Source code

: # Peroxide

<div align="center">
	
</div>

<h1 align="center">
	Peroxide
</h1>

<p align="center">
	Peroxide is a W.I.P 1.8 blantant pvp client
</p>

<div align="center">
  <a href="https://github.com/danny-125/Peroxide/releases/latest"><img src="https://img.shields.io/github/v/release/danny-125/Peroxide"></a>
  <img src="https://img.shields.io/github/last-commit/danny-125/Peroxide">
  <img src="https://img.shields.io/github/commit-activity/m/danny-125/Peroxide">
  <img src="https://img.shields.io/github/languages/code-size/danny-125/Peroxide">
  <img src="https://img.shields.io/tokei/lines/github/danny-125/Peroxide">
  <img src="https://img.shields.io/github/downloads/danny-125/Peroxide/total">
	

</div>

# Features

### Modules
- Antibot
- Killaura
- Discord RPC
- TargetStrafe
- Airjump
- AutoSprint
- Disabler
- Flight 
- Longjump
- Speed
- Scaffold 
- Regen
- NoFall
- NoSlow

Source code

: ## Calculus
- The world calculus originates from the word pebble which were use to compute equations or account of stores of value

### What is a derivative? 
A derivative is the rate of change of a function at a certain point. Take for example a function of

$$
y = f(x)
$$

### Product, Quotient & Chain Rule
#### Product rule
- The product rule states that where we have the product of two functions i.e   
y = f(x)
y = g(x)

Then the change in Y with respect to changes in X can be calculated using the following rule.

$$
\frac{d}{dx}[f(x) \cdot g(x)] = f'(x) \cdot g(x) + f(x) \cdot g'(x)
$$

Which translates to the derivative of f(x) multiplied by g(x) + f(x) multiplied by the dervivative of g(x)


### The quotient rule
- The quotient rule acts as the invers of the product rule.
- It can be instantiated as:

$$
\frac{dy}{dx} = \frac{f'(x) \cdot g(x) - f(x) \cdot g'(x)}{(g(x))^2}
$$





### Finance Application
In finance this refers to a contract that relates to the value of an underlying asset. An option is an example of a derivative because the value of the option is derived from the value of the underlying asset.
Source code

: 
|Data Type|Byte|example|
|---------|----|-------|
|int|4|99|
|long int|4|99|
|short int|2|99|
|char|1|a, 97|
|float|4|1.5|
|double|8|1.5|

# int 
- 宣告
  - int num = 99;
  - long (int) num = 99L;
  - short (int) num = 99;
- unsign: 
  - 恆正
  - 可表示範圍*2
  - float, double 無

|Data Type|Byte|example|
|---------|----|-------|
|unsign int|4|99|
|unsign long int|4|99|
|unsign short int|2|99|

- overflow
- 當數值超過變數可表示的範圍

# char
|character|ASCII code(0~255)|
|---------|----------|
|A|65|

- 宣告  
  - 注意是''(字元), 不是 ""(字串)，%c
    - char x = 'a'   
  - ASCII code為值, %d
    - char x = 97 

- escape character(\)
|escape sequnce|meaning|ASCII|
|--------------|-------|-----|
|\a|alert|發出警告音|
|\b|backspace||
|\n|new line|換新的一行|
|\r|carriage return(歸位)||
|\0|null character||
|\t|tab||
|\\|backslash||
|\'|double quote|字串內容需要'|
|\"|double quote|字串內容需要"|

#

****************

◆ **Brief**: Repeat exactly the lines above from the one with "- The product" up to and including the one with "- char x = 97". No other line belongs in the reply.

◆ **Reply to the exercise**:
- The product rule states that where we have the product of two functions i.e   
y = f(x)
y = g(x)

Then the change in Y with respect to changes in X can be calculated using the following rule.

$$
\frac{d}{dx}[f(x) \cdot g(x)] = f'(x) \cdot g(x) + f(x) \cdot g'(x)
$$

Which translates to the derivative of f(x) multiplied by g(x) + f(x) multiplied by the dervivative of g(x)


### The quotient rule
- The quotient rule acts as the invers of the product rule.
- It can be instantiated as:

$$
\frac{dy}{dx} = \frac{f'(x) \cdot g(x) - f(x) \cdot g'(x)}{(g(x))^2}
$$





### Finance Application
In finance this refers to a contract that relates to the value of an underlying asset. An option is an example of a derivative because the value of the option is derived from the value of the underlying asset.
Source code

: 
|Data Type|Byte|example|
|---------|----|-------|
|int|4|99|
|long int|4|99|
|short int|2|99|
|char|1|a, 97|
|float|4|1.5|
|double|8|1.5|

# int 
- 宣告
  - int num = 99;
  - long (int) num = 99L;
  - short (int) num = 99;
- unsign: 
  - 恆正
  - 可表示範圍*2
  - float, double 無

|Data Type|Byte|example|
|---------|----|-------|
|unsign int|4|99|
|unsign long int|4|99|
|unsign short int|2|99|

- overflow
- 當數值超過變數可表示的範圍

# char
|character|ASCII code(0~255)|
|---------|----------|
|A|65|

- 宣告  
  - 注意是''(字元), 不是 ""(字串)，%c
    - char x = 'a'   
  - ASCII code為值, %d
    - char x = 97 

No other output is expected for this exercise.